Return the data that follows exactly. Include every line.

### Supplied records
════════════════

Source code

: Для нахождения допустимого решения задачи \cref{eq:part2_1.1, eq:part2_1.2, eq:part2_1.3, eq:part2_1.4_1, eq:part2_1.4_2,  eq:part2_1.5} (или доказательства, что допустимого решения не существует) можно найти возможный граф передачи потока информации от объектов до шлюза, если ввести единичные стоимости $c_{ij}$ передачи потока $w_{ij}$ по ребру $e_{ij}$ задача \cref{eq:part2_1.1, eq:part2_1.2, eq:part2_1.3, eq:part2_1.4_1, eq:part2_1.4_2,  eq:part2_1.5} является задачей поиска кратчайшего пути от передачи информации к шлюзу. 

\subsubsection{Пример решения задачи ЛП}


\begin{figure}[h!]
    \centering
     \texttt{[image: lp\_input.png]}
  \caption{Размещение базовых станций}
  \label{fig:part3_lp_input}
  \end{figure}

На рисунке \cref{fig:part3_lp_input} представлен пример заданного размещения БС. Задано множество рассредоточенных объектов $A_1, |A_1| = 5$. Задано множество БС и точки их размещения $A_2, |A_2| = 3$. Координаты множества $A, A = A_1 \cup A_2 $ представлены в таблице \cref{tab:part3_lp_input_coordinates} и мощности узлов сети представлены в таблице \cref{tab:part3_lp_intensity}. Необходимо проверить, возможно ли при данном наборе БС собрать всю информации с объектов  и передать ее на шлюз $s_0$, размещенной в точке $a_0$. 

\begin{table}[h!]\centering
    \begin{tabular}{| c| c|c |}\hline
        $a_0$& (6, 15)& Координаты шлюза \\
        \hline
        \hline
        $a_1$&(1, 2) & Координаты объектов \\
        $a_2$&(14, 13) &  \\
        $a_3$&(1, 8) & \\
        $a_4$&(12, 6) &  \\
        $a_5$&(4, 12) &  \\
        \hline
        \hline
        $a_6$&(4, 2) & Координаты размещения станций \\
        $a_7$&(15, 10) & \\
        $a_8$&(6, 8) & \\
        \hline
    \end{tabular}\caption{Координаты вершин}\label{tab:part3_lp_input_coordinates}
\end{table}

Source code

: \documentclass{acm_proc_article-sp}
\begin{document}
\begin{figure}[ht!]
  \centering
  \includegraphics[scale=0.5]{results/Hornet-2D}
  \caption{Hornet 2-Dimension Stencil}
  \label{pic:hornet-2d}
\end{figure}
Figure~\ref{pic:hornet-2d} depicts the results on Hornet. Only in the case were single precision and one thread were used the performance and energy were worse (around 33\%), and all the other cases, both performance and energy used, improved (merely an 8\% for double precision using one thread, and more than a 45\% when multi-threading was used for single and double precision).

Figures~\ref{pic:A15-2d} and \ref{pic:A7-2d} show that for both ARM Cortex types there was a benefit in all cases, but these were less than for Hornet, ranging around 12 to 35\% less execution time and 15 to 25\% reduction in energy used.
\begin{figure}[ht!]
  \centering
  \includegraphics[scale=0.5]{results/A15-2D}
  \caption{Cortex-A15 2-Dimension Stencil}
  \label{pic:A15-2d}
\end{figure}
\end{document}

════════════════

### Exercise answer
Source code

: Для нахождения допустимого решения задачи \cref{eq:part2_1.1, eq:part2_1.2, eq:part2_1.3, eq:part2_1.4_1, eq:part2_1.4_2,  eq:part2_1.5} (или доказательства, что допустимого решения не существует) можно найти возможный граф передачи потока информации от объектов до шлюза, если ввести единичные стоимости $c_{ij}$ передачи потока $w_{ij}$ по ребру $e_{ij}$ задача \cref{eq:part2_1.1, eq:part2_1.2, eq:part2_1.3, eq:part2_1.4_1, eq:part2_1.4_2,  eq:part2_1.5} является задачей поиска кратчайшего пути от передачи информации к шлюзу. 

\subsubsection{Пример решения задачи ЛП}


\begin{figure}[h!]
    \centering
     \texttt{[image: lp\_input.png]}
  \caption{Размещение базовых станций}
  \label{fig:part3_lp_input}
  \end{figure}

На рисунке \cref{fig:part3_lp_input} представлен пример заданного размещения БС. Задано множество рассредоточенных объектов $A_1, |A_1| = 5$. Задано множество БС и точки их размещения $A_2, |A_2| = 3$. Координаты множества $A, A = A_1 \cup A_2 $ представлены в таблице \cref{tab:part3_lp_input_coordinates} и мощности узлов сети представлены в таблице \cref{tab:part3_lp_intensity}. Необходимо проверить, возможно ли при данном наборе БС собрать всю информации с объектов  и передать ее на шлюз $s_0$, размещенной в точке $a_0$. 

\begin{table}[h!]\centering
    \begin{tabular}{| c| c|c |}\hline
        $a_0$& (6, 15)& Координаты шлюза \\
        \hline
        \hline
        $a_1$&(1, 2) & Координаты объектов \\
        $a_2$&(14, 13) &  \\
        $a_3$&(1, 8) & \\
        $a_4$&(12, 6) &  \\
        $a_5$&(4, 12) &  \\
        \hline
        \hline
        $a_6$&(4, 2) & Координаты размещения станций \\
        $a_7$&(15, 10) & \\
        $a_8$&(6, 8) & \\
        \hline
    \end{tabular}\caption{Координаты вершин}\label{tab:part3_lp_input_coordinates}
\end{table}

Source code

: \documentclass{acm_proc_article-sp}
\begin{document}
\begin{figure}[ht!]
  \centering
  \includegraphics[scale=0.5]{results/Hornet-2D}
  \caption{Hornet 2-Dimension Stencil}
  \label{pic:hornet-2d}
\end{figure}
Figure~\ref{pic:hornet-2d} depicts the results on Hornet. Only in the case were single precision and one thread were used the performance and energy were worse (around 33\%), and all the other cases, both performance and energy used, improved (merely an 8\% for double precision using one thread, and more than a 45\% when multi-threading was used for single and double precision).

Figures~\ref{pic:A15-2d} and \ref{pic:A7-2d} show that for both ARM Cortex types there was a benefit in all cases, but these were less than for Hornet, ranging around 12 to 35\% less execution time and 15 to 25\% reduction in energy used.
\begin{figure}[ht!]
  \centering
  \includegraphics[scale=0.5]{results/A15-2D}
  \caption{Cortex-A15 2-Dimension Stencil}
  \label{pic:A15-2d}
\end{figure}
\end{document}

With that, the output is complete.